■ WHAT TO DO: Every entry below should appear in the answer exactly as written, apart from the pictures.

——————

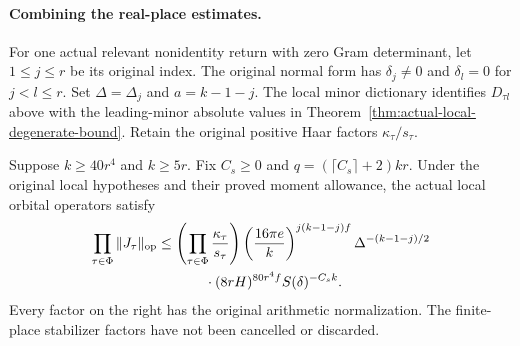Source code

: \paragraph{Combining the real-place estimates.}
For one actual relevant nonidentity return with zero Gram
determinant, let $1\le j\le r$ be its original index.  The
original normal form has $\delta_j\ne0$ and
$\delta_l=0$ for $j<l\le r$.  Set $\Delta=\Delta_j$ and
$a=k-1-j$.  The local minor dictionary identifies $D_{\tau l}$
above with the leading-minor absolute values in
Theorem~\ref{thm:actual-local-degenerate-bound}.
Retain the original positive Haar factors $\kappa_\tau/s_\tau$.

\begin{theorem}
\label{thm:actual-degenerate-product}
Suppose $k\ge40r^4$ and $k\ge5r$.  Fix $C_s\ge0$ and
$q=(\lceil C_s\rceil+2)kr$.  Under the original local hypotheses
and their proved moment allowance, the actual local orbital
operators satisfy
\begin{align}
 \prod_{\tau\in\Phi}\|J_\tau\|_{\mathrm{op}}
 &\le\left(\prod_{\tau\in\Phi}\frac{\kappa_\tau}{s_\tau}\right)
       \left(\frac{16\pi e}{k}\right)^{j(k-1-j)f}
       \Delta^{-(k-1-j)/2}\notag\\
 &\hspace{12mm}\cdot(8rH)^{80r^4f}S(\delta)^{-C_sk}.
 \label{eq:actual-degenerate-product}
\end{align}
Every factor on the right has the original arithmetic
normalization.  The finite-place stabilizer factors have not
been cancelled or discarded.
\end{theorem}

——————

■ YOUR SOLUTION:
Source code

: \paragraph{Combining the real-place estimates.}
For one actual relevant nonidentity return with zero Gram
determinant, let $1\le j\le r$ be its original index.  The
original normal form has $\delta_j\ne0$ and
$\delta_l=0$ for $j<l\le r$.  Set $\Delta=\Delta_j$ and
$a=k-1-j$.  The local minor dictionary identifies $D_{\tau l}$
above with the leading-minor absolute values in
Theorem~\ref{thm:actual-local-degenerate-bound}.
Retain the original positive Haar factors $\kappa_\tau/s_\tau$.

\begin{theorem}
\label{thm:actual-degenerate-product}
Suppose $k\ge40r^4$ and $k\ge5r$.  Fix $C_s\ge0$ and
$q=(\lceil C_s\rceil+2)kr$.  Under the original local hypotheses
and their proved moment allowance, the actual local orbital
operators satisfy
\begin{align}
 \prod_{\tau\in\Phi}\|J_\tau\|_{\mathrm{op}}
 &\le\left(\prod_{\tau\in\Phi}\frac{\kappa_\tau}{s_\tau}\right)
       \left(\frac{16\pi e}{k}\right)^{j(k-1-j)f}
       \Delta^{-(k-1-j)/2}\notag\\
 &\hspace{12mm}\cdot(8rH)^{80r^4f}S(\delta)^{-C_sk}.
 \label{eq:actual-degenerate-product}
\end{align}
Every factor on the right has the original arithmetic
normalization.  The finite-place stabilizer factors have not
been cancelled or discarded.
\end{theorem}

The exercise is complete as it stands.